The romance is center stage and it is a nice one. There is the sexual banter that can sometimes get pretty steamy. That’s Ms. Eagle’s trademark and she does a damn good of it in here as well. I love her sexual banter. Often times, it is much steamier than the gymnastics in the bedroom.
However, this novel rates about a PG as there are love scenes but there is nothing graphic about them. There is plenty of intimacy and intimate conversations that I really enjoyed. I really liked Cord as he tries to get Brenna out of her shell. We can see that Brenna and Cord have a lot in common. Cord is half-Sioux and half white. His mother left him when he was a child. He was raised by Jessie, a man whom his mother loved but who ended up leaving them both.
Cord comes from the Rocky Mountains of Wyoming. He trains Spanish mustangs and has a bad back. He’s stubborn when it comes to medical attention for his aches and pains but he manages to make Brenna less skittish and gives her what she needs most: for him to believe in her.
Cord has never asked a woman to stay for fear that she’ll up and leave him. However, Cord falls hard for a lady born with a silver spoon in her mouth. It was nice watching him ask her to stay after knowing how hard it was for him say it. Whatever conflicts they had occurred naturally within the story and was not contrived. These are adults who know how to communicate with each other and I certainly appreciated that aspect of their relationship.

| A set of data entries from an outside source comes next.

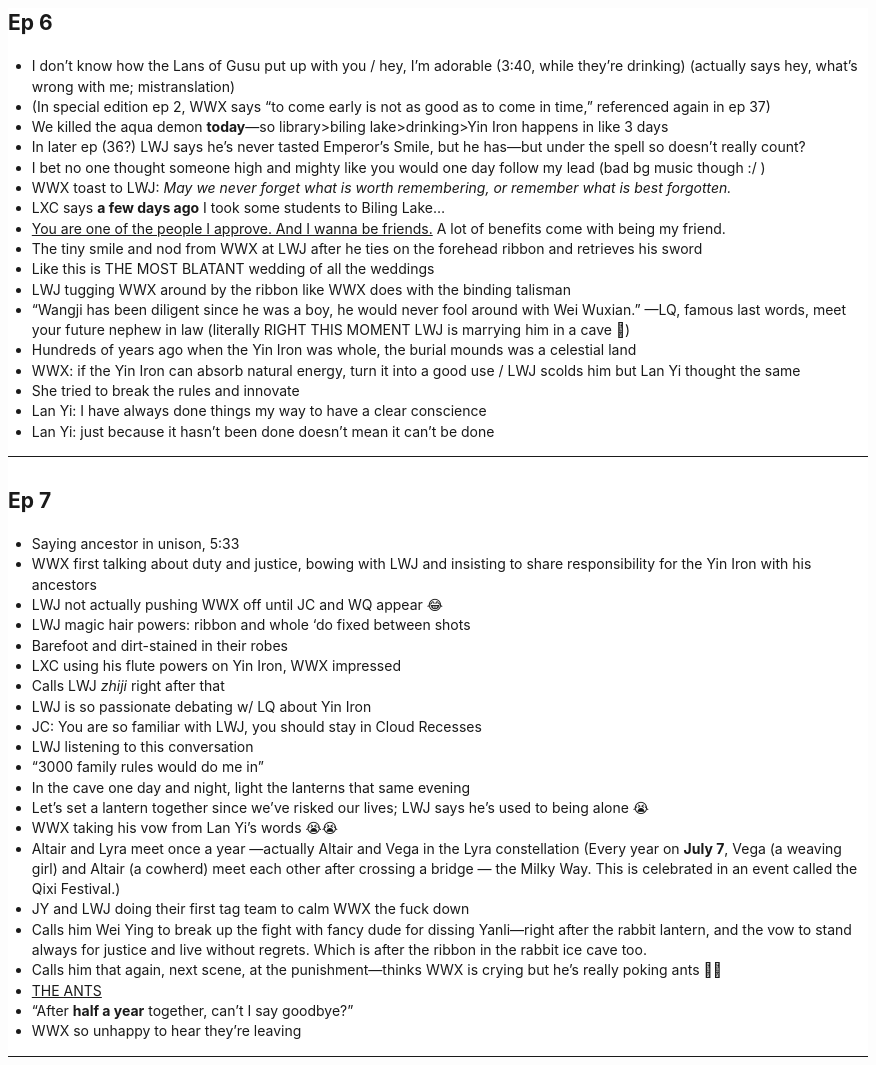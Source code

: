 ## Ep 6
- I don’t know how the Lans of Gusu put up with you / hey, I’m adorable (3:40, while they’re drinking) (actually says hey, what’s wrong with me; mistranslation)
- (In special edition ep 2, WWX says “to come early is not as good as to come in time,” referenced again in ep 37)
- We killed the aqua demon **today**—so library>biling lake>drinking>Yin Iron happens in like 3 days
- In later ep (36?) LWJ says he’s never tasted Emperor’s Smile, but he has—but under the spell so doesn’t really count?
- I bet no one thought someone high and mighty like you would one day follow my lead (bad bg music though :/ )
- WWX toast to LWJ: *May we never forget what is worth remembering, or remember what is best forgotten.*
- LXC says **a few days ago** I took some students to Biling Lake… 
- [You are one of the people I approve. And I wanna be friends.](https://youtu.be/sCwJaqV23Xc?t=1219) A lot of benefits come with being my friend.
- The tiny smile and nod from WWX at LWJ after he ties on the forehead ribbon and retrieves his sword
- Like this is THE MOST BLATANT wedding of all the weddings
- LWJ tugging WWX around by the ribbon like WWX does with the binding talisman
- “Wangji has been diligent since he was a boy, he would never fool around with Wei Wuxian.” —LQ, famous last words, meet your future nephew in law (literally RIGHT THIS MOMENT LWJ is marrying him in a cave 🤣)
- Hundreds of years ago when the Yin Iron was whole, the burial mounds was a celestial land
- WWX: if the Yin Iron can absorb natural energy, turn it into a good use / LWJ scolds him but Lan Yi thought the same
- She tried to break the rules and innovate
- Lan Yi: I have always done things my way to have a clear conscience
- Lan Yi: just because it hasn’t been done doesn’t mean it can’t be done

---
## Ep 7
- Saying ancestor in unison, 5:33
- WWX first talking about duty and justice, bowing with LWJ and insisting to share responsibility for the Yin Iron with his ancestors
- LWJ not actually pushing WWX off until JC and WQ appear 😂 
- LWJ magic hair powers: ribbon and whole ‘do fixed between shots
- Barefoot and dirt-stained in their robes
- LXC using his flute powers on Yin Iron, WWX impressed
- Calls LWJ *zhiji* right after that
- LWJ is so passionate debating w/ LQ about Yin Iron
- JC: You are so familiar with LWJ, you should stay in Cloud Recesses
- LWJ listening to this conversation
- “3000 family rules would do me in”
- In the cave one day and night, light the lanterns that same evening
- Let’s set a lantern together since we’ve risked our lives; LWJ says he’s used to being alone 😭 
- WWX taking his vow from Lan Yi’s words 😭😭 
- Altair and Lyra meet once a year —actually Altair and Vega in the Lyra constellation (Every year on **July 7**, Vega (a weaving girl) and Altair (a cowherd) meet each other after crossing a bridge — the Milky Way. This is celebrated in an event called the Qixi Festival.)
- JY and LWJ doing their first tag team to calm WWX the fuck down
- Calls him Wei Ying to break up the fight with fancy dude for dissing Yanli—right after the rabbit lantern, and the vow to stand always for justice and live without regrets. Which is after the ribbon in the rabbit ice cave too. 
- Calls him that again, next scene, at the punishment—thinks WWX is crying but he’s really poking ants 🤣🤣
- [THE ANTS](https://youtu.be/LIJboa3vbV0?t=1510)
- “After **half a year** together, can’t I say goodbye?”
- WWX so unhappy to hear they’re leaving 

---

This is a long review for a short book so let me wrap it up. I liked Brenna and Cord both as a couple and the ending left me with a stupid grin and a feeling that is all is right in the world. For a novel that engaged me and managed to make me care about these characters and the outcome of this race at the end deserves a good grade, don’t you think? My grade, A. This was a keeper. I am so happy to have found this book and hope to read many more of her series books in future.
This review is apart of the TBR Day challenge where my fellow readers and I are meeting the challenge of reading books out of TBR piles. Please make sure to check out the other participants of this challenge. Enjoy and thank you all for participating!
And here are some other titles that I’ve enjoyed by Kathleen Eagle: Reason to Believe,What the Heart Knows, This Time Forever, Fire and Rain, and The Last Good Man. Jayne reviewed her latest novel and I’m sure it’s good. I have it TBR and will read it soon.